Problem statement:
Look through the data below. Collect every line where the word "could" occurs.

The input:
◆ ◆ ◆
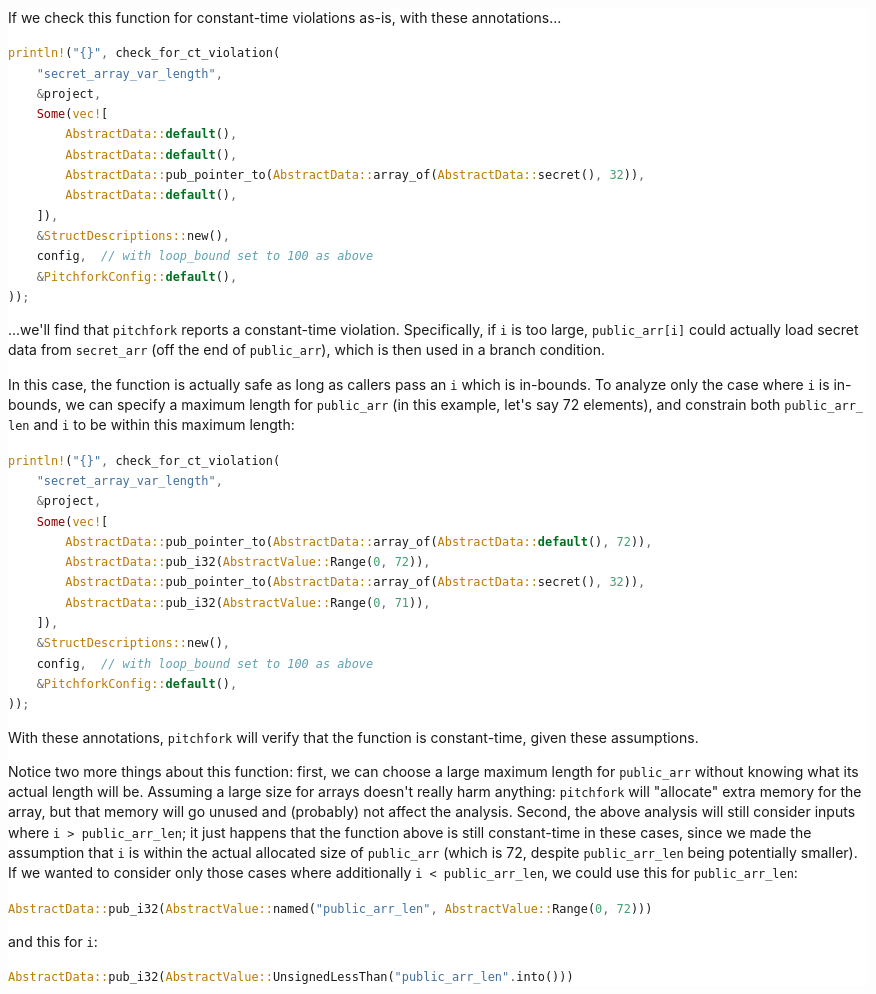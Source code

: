 If we check this function for constant-time violations as-is, with these
annotations...

```rust
println!("{}", check_for_ct_violation(
    "secret_array_var_length",
    &project,
    Some(vec![
        AbstractData::default(),
        AbstractData::default(),
        AbstractData::pub_pointer_to(AbstractData::array_of(AbstractData::secret(), 32)),
        AbstractData::default(),
    ]),
    &StructDescriptions::new(),
    config,  // with loop_bound set to 100 as above
    &PitchforkConfig::default(),
));
```

...we'll find that `pitchfork` reports a constant-time violation.
Specifically, if `i` is too large, `public_arr[i]` could actually load secret
data from `secret_arr` (off the end of `public_arr`), which is then used in a
branch condition.

In this case, the function is actually safe as long as callers pass an `i`
which is in-bounds.
To analyze only the case where `i` is in-bounds, we can specify a maximum
length for `public_arr` (in this example, let's say 72 elements), and
constrain both `public_arr_len` and `i` to be within this maximum length:

```rust
println!("{}", check_for_ct_violation(
    "secret_array_var_length",
    &project,
    Some(vec![
        AbstractData::pub_pointer_to(AbstractData::array_of(AbstractData::default(), 72)),
        AbstractData::pub_i32(AbstractValue::Range(0, 72)),
        AbstractData::pub_pointer_to(AbstractData::array_of(AbstractData::secret(), 32)),
        AbstractData::pub_i32(AbstractValue::Range(0, 71)),
    ]),
    &StructDescriptions::new(),
    config,  // with loop_bound set to 100 as above
    &PitchforkConfig::default(),
));
```

With these annotations, `pitchfork` will verify that the function is
constant-time, given these assumptions.

Notice two more things about this function: first, we can choose a large maximum
length for `public_arr` without knowing what its actual length will be.
Assuming a large size for arrays doesn't really harm anything: `pitchfork`
will "allocate" extra memory for the array, but that memory will go unused
and (probably) not affect the analysis.
Second, the above analysis will still consider inputs where `i > public_arr_len`;
it just happens that the function above is still constant-time in these cases,
since we made the assumption that `i` is within the actual allocated size of
`public_arr` (which is 72, despite `public_arr_len` being potentially smaller).
If we wanted to consider only those cases where additionally `i < public_arr_len`,
we could use this for `public_arr_len`:
```rust
AbstractData::pub_i32(AbstractValue::named("public_arr_len", AbstractValue::Range(0, 72)))
```
and this for `i`:
```rust
AbstractData::pub_i32(AbstractValue::UnsignedLessThan("public_arr_len".into()))
```


[`haybale`]: https://github.com/PLSysSec/haybale
[dependency renaming]: https://doc.rust-lang.org/cargo/reference/specifying-dependencies.html#renaming-dependencies-in-cargotoml
[`llvm-sys`]: https://crates.io/crates/llvm-sys
[`boolector-sys`]: https://crates.io/crates/boolector-sys
[`Project` documentation]: https://docs.rs/haybale/0.7.1/haybale/project/struct.Project.html
[`Project`]: https://docs.rs/haybale/0.7.1/haybale/project/struct.Project.html
[`Config`]: https://docs.rs/haybale/0.7.1/haybale/config/struct.Config.html
[`check_for_ct_violation_in_inputs()`]: https://docs.rs/haybale-pitchfork/0.4.1/haybale_pitchfork/fn.check_for_ct_violation_in_inputs.html
[`check_for_ct_violation()`]: https://docs.rs/haybale-pitchfork/0.4.1/haybale_pitchfork/fn.check_for_ct_violation.html
[`AbstractData`]: https://docs.rs/haybale-pitchfork/0.4.1/haybale_pitchfork/struct.AbstractData.html
[`AbstractValue`]: https://docs.rs/haybale-pitchfork/0.4.1/haybale_pitchfork/enum.AbstractValue.html
[`AbstractData::default()`]: https://docs.rs/haybale-pitchfork/0.4.1/haybale_pitchfork/struct.AbstractData.html#method.default
[`main_func()`]: https://docs.rs/haybale-pitchfork/0.4.1/haybale_pitchfork/fn.main_func.html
◆ ◆ ◆
Reply to the task:
Specifically, if `i` is too large, `public_arr[i]` could actually load secret
we could use this for `public_arr_len`:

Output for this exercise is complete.